Stormy demonstrates making acorn soup with hot stones she heated in the fire that is also cooking the fresh caught salmon. Native American day at Junction Elementary School was an amazing opportunity for students to learn about many of the Karuk traditions here in their ancestral lands. Both fish and acorn health are related to prescribed fire! Kids at the local Junction Elementary School get to dive deeper into Tan Oak acorn processing on Native American Day and learn about this Karuk tradition. Cracking and sorting acorns before lunch.
“There is now research showing a beneficial relationship between prescribed fire management and the health of the salmon.

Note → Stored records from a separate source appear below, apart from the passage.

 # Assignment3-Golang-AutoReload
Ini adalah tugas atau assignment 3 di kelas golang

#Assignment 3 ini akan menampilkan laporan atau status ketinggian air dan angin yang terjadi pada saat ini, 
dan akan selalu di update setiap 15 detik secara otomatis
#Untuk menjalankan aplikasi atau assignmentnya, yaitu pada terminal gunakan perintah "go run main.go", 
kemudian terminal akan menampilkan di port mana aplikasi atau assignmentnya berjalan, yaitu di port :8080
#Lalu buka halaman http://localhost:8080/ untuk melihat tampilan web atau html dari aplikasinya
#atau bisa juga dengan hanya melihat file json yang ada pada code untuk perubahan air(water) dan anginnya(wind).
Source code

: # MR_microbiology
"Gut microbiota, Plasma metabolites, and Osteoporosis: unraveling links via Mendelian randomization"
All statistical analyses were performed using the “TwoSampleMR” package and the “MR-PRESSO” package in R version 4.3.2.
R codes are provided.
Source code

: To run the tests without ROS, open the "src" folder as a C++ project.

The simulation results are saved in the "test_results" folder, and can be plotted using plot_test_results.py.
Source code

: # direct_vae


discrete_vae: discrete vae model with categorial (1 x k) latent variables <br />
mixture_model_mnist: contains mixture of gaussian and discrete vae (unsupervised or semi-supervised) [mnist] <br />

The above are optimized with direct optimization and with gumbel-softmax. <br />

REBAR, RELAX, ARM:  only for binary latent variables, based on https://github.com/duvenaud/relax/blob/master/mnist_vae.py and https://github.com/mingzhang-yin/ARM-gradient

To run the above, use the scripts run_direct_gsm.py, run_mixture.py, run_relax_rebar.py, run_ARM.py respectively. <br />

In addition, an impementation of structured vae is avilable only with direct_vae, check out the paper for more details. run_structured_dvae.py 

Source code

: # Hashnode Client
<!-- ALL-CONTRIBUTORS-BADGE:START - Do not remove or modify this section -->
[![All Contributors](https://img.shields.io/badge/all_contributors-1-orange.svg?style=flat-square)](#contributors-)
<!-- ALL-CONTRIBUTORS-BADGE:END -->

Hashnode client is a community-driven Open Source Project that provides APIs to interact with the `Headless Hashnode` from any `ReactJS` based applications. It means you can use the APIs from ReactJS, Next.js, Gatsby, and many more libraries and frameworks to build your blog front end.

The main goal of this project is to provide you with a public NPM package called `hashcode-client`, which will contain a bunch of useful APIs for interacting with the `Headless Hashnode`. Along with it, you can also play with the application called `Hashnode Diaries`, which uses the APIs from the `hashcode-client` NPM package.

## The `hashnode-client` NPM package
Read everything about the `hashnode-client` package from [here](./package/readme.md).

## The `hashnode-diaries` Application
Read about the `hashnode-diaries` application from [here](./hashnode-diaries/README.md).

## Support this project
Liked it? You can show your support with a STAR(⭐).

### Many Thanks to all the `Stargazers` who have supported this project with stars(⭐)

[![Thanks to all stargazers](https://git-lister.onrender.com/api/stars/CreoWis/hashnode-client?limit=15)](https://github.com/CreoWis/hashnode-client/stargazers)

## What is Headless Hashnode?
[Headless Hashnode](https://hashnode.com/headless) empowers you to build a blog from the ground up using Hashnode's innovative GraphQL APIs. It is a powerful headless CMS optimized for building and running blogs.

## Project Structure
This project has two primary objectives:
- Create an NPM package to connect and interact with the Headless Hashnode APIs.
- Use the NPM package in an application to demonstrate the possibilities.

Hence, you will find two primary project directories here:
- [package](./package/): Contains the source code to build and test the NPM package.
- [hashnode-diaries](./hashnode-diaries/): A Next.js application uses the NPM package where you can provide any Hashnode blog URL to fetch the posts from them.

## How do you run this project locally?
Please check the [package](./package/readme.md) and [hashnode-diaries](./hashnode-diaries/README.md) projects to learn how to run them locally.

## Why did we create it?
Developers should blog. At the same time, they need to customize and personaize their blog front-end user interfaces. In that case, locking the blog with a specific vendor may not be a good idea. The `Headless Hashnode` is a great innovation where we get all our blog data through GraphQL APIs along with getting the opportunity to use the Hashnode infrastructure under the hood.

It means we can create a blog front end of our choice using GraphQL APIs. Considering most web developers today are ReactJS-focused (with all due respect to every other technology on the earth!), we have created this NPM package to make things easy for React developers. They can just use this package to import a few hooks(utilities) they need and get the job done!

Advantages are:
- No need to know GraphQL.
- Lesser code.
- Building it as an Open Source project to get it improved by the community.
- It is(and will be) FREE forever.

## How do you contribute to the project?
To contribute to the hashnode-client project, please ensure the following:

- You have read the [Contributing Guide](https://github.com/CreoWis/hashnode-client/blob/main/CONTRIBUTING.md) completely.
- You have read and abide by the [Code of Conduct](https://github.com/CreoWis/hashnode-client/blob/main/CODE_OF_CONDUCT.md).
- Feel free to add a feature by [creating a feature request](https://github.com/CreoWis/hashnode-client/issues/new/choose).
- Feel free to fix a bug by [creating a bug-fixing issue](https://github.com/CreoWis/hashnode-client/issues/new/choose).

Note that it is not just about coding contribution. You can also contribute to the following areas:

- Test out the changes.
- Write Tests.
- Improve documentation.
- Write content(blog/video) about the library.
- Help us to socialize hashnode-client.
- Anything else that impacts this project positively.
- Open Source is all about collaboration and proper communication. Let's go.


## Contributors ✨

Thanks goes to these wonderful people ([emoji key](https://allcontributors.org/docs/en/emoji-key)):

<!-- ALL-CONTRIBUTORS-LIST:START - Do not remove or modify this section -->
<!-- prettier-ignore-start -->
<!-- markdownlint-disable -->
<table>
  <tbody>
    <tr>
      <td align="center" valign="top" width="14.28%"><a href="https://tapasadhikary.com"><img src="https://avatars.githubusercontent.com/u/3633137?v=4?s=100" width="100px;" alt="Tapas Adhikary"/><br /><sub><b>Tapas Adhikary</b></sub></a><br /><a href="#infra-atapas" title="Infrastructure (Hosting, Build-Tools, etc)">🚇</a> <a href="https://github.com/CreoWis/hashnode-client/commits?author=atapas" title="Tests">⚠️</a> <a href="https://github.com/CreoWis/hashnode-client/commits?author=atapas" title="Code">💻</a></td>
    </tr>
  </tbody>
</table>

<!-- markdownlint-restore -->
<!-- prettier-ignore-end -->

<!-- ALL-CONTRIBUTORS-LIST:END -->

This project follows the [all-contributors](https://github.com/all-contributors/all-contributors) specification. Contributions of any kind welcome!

Western science is just beginning to understand why the Karuk have these traditions, ceremonies and beliefs”. -Dr. Frank Lake, Karuk Descendant
This Salmon was caught at Ishi Pishi Falls, a sacred dipnet fishing site for the Karuk people. Seeing smoke in the landscape gives the Karuk fishermen hope that by restoring the forests the ecosystem will in turn help their salmon regain strength.
“Low intensity fire management add lots of charcoal into the soil which in turn helps the land absorb more water and acts as a filter as the water moves down into the streams and rivers. Fires clean water.”
-Rick O’Rourke, Yurok
Low intensity fire management continues as the Karuk and Yurok crew work their way through this tan oak forest.
“We are restoring the forest to how it was for a millennia, managed by Karuk people for better quality acorns, medicinal plants and elk habitat.”
-Karuk Tribal Member Herman Albers
Night burn at a private oak woodland during the second week of TREX fire management training. The Karuk are returning fire to the forest to help heal the 100+ years of fire exclusion policies enforced by the US government. Traditional Ecological Knowledge is the key for this country to avoid ecological collapse.